Give back exactly the lines of the material below, starting with the line with "[^61]: lxx:62 Como" and going on through the line with "[^62]: lxxii:63 El".

_ _ _ _ _

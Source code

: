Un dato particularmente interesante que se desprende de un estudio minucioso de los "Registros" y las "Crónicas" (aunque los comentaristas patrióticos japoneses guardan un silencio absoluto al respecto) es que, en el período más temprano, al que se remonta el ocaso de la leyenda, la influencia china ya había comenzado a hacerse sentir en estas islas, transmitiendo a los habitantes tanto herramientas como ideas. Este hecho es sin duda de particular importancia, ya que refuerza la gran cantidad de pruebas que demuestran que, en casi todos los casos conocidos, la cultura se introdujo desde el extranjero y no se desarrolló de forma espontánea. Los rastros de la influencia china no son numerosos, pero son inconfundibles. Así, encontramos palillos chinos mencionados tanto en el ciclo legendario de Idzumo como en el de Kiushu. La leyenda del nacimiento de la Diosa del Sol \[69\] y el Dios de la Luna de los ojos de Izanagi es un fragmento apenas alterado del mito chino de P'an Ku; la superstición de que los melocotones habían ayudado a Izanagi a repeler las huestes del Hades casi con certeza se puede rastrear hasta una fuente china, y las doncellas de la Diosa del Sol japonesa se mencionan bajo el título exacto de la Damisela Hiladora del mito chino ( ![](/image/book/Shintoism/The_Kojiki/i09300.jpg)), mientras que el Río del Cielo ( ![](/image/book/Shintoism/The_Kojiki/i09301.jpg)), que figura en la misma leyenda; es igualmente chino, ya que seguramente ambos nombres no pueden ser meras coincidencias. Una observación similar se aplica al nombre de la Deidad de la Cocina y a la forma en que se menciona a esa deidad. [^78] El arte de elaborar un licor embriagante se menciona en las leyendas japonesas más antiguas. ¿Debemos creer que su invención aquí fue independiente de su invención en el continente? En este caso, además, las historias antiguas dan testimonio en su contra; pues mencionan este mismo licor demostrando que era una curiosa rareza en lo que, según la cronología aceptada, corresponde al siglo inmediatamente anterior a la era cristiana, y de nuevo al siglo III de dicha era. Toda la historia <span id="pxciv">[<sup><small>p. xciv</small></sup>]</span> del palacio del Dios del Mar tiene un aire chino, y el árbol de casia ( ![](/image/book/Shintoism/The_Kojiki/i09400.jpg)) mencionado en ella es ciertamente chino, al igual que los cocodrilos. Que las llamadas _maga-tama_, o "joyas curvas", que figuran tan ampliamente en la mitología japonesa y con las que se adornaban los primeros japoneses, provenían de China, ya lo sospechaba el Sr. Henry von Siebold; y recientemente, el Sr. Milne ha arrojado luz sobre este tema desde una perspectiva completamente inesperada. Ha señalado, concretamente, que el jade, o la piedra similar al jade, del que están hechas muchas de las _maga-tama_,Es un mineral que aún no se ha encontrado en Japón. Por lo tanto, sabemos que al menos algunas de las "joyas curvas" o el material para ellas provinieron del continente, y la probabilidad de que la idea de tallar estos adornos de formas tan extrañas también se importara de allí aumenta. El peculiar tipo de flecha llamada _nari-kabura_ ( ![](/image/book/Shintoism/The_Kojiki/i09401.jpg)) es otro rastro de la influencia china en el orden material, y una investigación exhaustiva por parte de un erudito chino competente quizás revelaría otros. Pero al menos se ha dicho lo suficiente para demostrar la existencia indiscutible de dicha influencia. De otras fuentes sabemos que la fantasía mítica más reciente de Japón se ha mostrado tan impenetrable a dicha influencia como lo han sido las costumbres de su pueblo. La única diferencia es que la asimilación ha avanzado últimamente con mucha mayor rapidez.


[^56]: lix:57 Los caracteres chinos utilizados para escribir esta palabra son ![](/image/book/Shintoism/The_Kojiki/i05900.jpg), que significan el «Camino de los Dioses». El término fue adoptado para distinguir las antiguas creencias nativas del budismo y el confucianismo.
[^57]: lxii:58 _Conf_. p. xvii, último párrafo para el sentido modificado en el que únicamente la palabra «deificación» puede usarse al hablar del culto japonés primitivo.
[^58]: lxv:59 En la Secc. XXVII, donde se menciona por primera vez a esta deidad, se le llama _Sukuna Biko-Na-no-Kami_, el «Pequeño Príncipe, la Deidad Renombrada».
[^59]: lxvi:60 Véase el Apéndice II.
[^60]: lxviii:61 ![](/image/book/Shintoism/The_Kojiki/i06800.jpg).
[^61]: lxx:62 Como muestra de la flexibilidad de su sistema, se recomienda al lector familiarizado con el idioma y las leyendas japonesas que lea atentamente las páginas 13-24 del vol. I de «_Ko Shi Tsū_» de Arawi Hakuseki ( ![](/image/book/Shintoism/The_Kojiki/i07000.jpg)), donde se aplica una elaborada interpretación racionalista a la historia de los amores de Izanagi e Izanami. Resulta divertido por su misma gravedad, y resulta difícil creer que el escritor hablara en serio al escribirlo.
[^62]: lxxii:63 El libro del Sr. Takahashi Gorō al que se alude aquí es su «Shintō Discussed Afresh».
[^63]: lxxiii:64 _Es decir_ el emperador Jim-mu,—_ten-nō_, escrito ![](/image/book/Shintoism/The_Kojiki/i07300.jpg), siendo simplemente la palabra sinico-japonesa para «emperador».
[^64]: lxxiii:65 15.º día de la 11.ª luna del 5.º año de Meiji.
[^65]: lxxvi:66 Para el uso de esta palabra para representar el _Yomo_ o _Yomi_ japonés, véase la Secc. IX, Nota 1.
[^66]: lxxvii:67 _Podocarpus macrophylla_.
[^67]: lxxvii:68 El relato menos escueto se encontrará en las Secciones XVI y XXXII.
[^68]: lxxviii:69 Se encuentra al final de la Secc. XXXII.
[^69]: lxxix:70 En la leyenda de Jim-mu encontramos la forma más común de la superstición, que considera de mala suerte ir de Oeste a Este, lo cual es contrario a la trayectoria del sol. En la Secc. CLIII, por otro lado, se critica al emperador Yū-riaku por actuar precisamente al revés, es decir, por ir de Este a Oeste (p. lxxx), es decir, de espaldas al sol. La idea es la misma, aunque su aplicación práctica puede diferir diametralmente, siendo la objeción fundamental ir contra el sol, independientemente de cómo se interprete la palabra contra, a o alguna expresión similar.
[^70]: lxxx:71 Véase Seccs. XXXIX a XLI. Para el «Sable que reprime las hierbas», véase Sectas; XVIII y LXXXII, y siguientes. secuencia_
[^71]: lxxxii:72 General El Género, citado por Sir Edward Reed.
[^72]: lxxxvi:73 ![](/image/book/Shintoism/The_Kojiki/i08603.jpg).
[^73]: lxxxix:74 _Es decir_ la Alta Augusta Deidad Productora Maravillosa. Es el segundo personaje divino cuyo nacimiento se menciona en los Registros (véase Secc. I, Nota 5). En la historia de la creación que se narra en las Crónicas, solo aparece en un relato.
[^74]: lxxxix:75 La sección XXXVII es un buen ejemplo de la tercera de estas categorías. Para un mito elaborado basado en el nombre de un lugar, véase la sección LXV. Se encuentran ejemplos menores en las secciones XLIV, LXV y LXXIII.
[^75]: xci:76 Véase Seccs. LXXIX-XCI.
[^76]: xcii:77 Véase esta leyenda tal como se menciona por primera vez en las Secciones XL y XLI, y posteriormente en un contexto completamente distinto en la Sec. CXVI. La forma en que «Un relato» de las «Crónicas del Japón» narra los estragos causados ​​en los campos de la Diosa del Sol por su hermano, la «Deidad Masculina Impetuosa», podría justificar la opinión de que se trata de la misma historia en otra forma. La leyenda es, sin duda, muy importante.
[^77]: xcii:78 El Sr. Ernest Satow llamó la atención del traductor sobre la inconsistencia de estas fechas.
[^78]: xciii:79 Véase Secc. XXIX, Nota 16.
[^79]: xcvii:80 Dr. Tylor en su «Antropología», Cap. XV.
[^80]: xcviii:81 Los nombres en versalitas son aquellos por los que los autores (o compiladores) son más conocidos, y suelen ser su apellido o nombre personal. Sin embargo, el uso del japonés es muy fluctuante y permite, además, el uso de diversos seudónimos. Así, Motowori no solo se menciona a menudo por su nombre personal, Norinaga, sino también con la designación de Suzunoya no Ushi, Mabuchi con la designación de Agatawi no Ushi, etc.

_ _ _ _ _

§ **Solution**:
[^61]: lxx:62 Como muestra de la flexibilidad de su sistema, se recomienda al lector familiarizado con el idioma y las leyendas japonesas que lea atentamente las páginas 13-24 del vol. I de «_Ko Shi Tsū_» de Arawi Hakuseki ( ![](/image/book/Shintoism/The_Kojiki/i07000.jpg)), donde se aplica una elaborada interpretación racionalista a la historia de los amores de Izanagi e Izanami. Resulta divertido por su misma gravedad, y resulta difícil creer que el escritor hablara en serio al escribirlo.
[^62]: lxxii:63 El libro del Sr. Takahashi Gorō al que se alude aquí es su «Shintō Discussed Afresh».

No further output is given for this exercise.